Screw Abby: Hunziker answers all your nagging questions about music

Hunziker Like the Wolf  

 

As the writer of this column for the past two semesters, I've been vested with a certain dubious authority on the subject of music. 

 

Accordingly, people have, from time to time, asked for my judgment on matters (i.e. Do you actually believe this bullshit?\). And while many of these questions (like that one) have dealt with my stance on the issue of belief or disbelief in my own bullshit, from time to time a hypothetical individual has sought my guidance.
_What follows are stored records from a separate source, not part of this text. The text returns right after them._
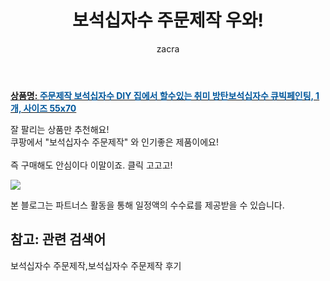 ﻿---
layout: post
title:  "보석십자수 주문제작 우와!"
author: zacra
categories: [ 아이템 ]
tags: [보석십자수 주문제작,보석십자수 주문제작 후기]
image: https://static.coupangcdn.com/image/vendor_inventory/3ee0/12cbe13e0c5ccfc994d29c3ca67b80f8997590b6749456e92c09363244c1.jpg 
description: "쿠팡에서 보석십자수 주문제작 관련 상품으로 가장 잘팔리는 제품 중 하나라는 사실!!."
rating: 4.5
---

<a href="https://link.coupang.com/re/AFFSDP?lptag=AF8407795&pageKey=1755716500&itemId=2990224367&vendorItemId=70978528544&traceid=V0-153-5c6ce5526b87a93d"><b>상품명: <font color='#01579B'>주문제작 보석십자수 DIY 집에서 할수있는 취미 방탄보석십자수 큐빅페인팅, 1개, 사이즈 55x70</font></b></a>

잘 팔리는 상품만 추천해요!<br/>
쿠팡에서 "보석십자수 주문제작" 와 인기좋은 제품이에요!<br/><br/>
즉 구매해도 안심이다 이말이죠. 클릭 고고고! <br/>



<a href="https://link.coupang.com/re/AFFSDP?lptag=AF8407795&pageKey=1755716500&itemId=2990224367&vendorItemId=70978528544&traceid=V0-153-5c6ce5526b87a93d"><img src="https://thumbnail10.coupangcdn.com/thumbnails/remote/q89/image/vendor_inventory/10e5/7f502b526cdb52e9f3ff4411962a1de4abed443447ba71d4022243661f1b.JPG"></a> 

본 블로그는 파트너스 활동을 통해 일정액의 수수료를 제공받을 수 있습니다.

## 참고: 관련 검색어    
보석십자수 주문제작,보석십자수 주문제작 후기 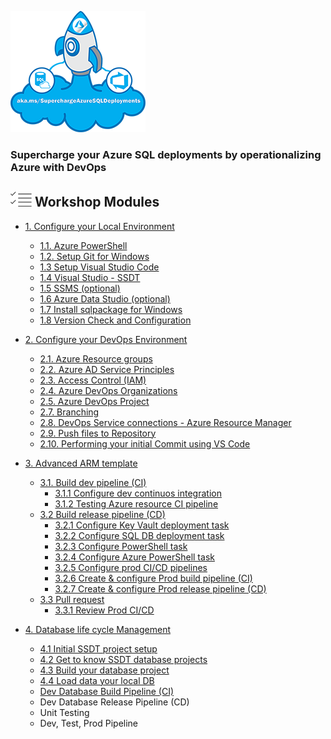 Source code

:![](./imgs/SuperchargeAzureSQL.png) 
### **Supercharge your Azure SQL deployments by operationalizing Azure with DevOps**

## ![](../graphics/modules.png) Workshop Modules
- [1. Configure your Local Environment](/docs/labs/1-ConfigLocalEnvironment.md)
   - [1.1. Azure PowerShell](/docs/labs/1-ConfigLocalEnvironment.md#exercise---setup-az-powershell-module)
   - [1.2. Setup Git for Windows](/docs/labs/1-ConfigLocalEnvironment.md#exercise---setup--git-for-windows)   
   - [1.3 Setup Visual Studio Code](/docs/labs/1-ConfigLocalEnvironment.md#exercise---setup--visual-studio-code)   
   - [1.4 Visual Studio - SSDT](/docs/labs/1-ConfigLocalEnvironment.md#exercise---setup--visual-studio---ssdt)   
   - [1.5 SSMS (optional)](/docs/labs/1-ConfigLocalEnvironment.md#-exercise---setup-sql-server-management-studio-ssms-)
   - [1.6 Azure Data Studio (optional)](/docs/labs/1-ConfigLocalEnvironment.md#-exercise---setup--azure-data-studio-)
   - [1.7 Install sqlpackage for Windows](/docs/labs/1-ConfigLocalEnvironment.md#-exercise---install-sqlpackage-for-windows)
   - [1.8 Version Check and Configuration](/docs/labs/1-ConfigLocalEnvironment.md#exercise---version-check-and-configuration)

- [2. Configure your DevOps Environment](/docs/labs/2-Configure_your_DevOps_Environment.md)
   - [2.1. Azure Resource groups](/docs/labs/2-Configure_your_DevOps_Environment.md#create-azure-resource-groups)
   - [2.2. Azure AD Service Principles](/docs/labs/2-Configure_your_DevOps_Environment.md#create-service-principal)
   - [2.3. Access Control (IAM)](/docs/labs/2-Configure_your_DevOps_Environment.md#access-control-iam-for-the-resource-group)
   - [2.4. Azure DevOps Organizations](/docs/labs/2-Configure_your_DevOps_Environment.md#azure-devops-organizations)
   - [2.5. Azure DevOps Project](/docs/labs/2-Configure_your_DevOps_Environment.md#azure-devops-project---clone-project-repo)
   - [2.7. Branching](/docs/labs/2-Configure_your_DevOps_Environment.md#branching)
   - [2.8. DevOps Service connections - Azure Resource Manager](/docs/labs/2-Configure_your_DevOps_Environment.md#devops-service-connection-with-azure-resource-manager)
   - [2.9. Push files to Repository](/docs/labs/2-Configure_your_DevOps_Environment.md#exercise---push-files-to-your-repo)
   - [2.10. Performing your initial Commit using VS Code](/docs/labs/2-Configure_your_DevOps_Environment.md#performing-your-inital-commit-using-vs-code)

- [3. Advanced ARM template](/docs/labs/3-AzureResourceDeployment.md#exercise---advanced-arm-template)
  - [3.1. Build dev pipeline (CI)](/docs/labs/3-AzureResourceDeployment.md#exercise---build-dev-pipeline-ci)
    - [3.1.1 Configure dev continuos integration](/docs/labs/3-AzureResourceDeployment.md#configure-the-continuos-integration-on-the-build-pipeline)
    - [3.1.2 Testing Azure resource CI pipeline](/docs/labs/3-AzureResourceDeployment.md#testing-azure-resource-ci-pipeline)
  - [3.2 Build release pipeline (CD)](/docs/labs/3-AzureResourceDeployment.md#exercise---release-pipeline-cd)
     - [3.2.1 Configure Key Vault deployment task](/docs/labs/3-AzureResourceDeployment.md#configure-key-vault-deployment-task)
     - [3.2.2 Configure SQL DB deployment task](/docs/labs/3-AzureResourceDeployment.md#configure-sql-db-deployment-task)
     - [3.2.3 Configure PowerShell task](/docs/labs/3-AzureResourceDeployment.md#configure-powershell-task)
     - [3.2.4 Configure Azure PowerShell task](/docs/labs/3-AzureResourceDeployment.md#configure-azure-powershell-task)
     - [3.2.5 Configure prod CI/CD pipelines](/docs/labs/3-AzureResourceDeployment.md#exercise---configure-prod-cicd-pipelines)
     - [3.2.6 Create & configure Prod build pipeline (CI)](/docs/labs/3-AzureResourceDeployment.md#create--configure-prod-build-pipeline-ci)
     - [3.2.7 Create & configure Prod release pipeline (CD)](/docs/labs/3-AzureResourceDeployment.md#create--configure-prod-release-pipeline-cd)
  - [3.3 Pull request](/docs/labs/3-AzureResourceDeployment.md#exercise---pull-request)
    - [3.3.1 Review Prod CI/CD](/docs/labs/3-AzureResourceDeployment.md#review-prod-cicd)

- [4. Database life cycle Management](/docs/labs/4-DatabaseLifecycleManagement.md)
   - [4.1 Initial SSDT project setup](/docs/labs/4-DatabaseLifecycleManagement.md#initial-ssdt-project-setup)
   - [4.2 Get to know SSDT database projects](/docs/labs/4-DatabaseLifecycleManagement.md#get-to-know-ssdt-database-projects)
   - [4.3 Build your database project](/docs/labs/4-DatabaseLifecycleManagement.md#build-your-database-project)
   - [4.4 Load data your local DB](/docs/labs/4-DatabaseLifecycleManagement.md#load-data-your-local-db)
   - [Dev Database Build Pipeline (CI)](/docs/labs/4-DatabaseLifecycleManagement.md#exercise---dev-database-build-pipeline-ci)
   - Dev Database Release Pipeline (CD)
   - Unit Testing
   - Dev, Test, Prod Pipeline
As the semester winds down, and with it my tenure as music columnist, I thought I'd take the time to answer some of these questions before I am forcefully retired, euthanized and made into a nutritionally-dense foodstuff for my successors. 

 

Wordless in Wisconsin writes: ""When people hear our band's lyrics, they track down our individual addresses so that they can personally deliver handwritten death threats. What are we doing wrong?"" 

 

The two most common missteps in lyric writing are sentimentality and the abuse and misuse of common words and phrases. While either can exist fairly comfortably on its own (Death Cab For Cutie often strays towards the former, while the Mars Volta is founded strongly in the latter), combining the two tends to come off like a bad Connor Oberst lyric. For example: ""I have a friend, he's mostly made of pain.""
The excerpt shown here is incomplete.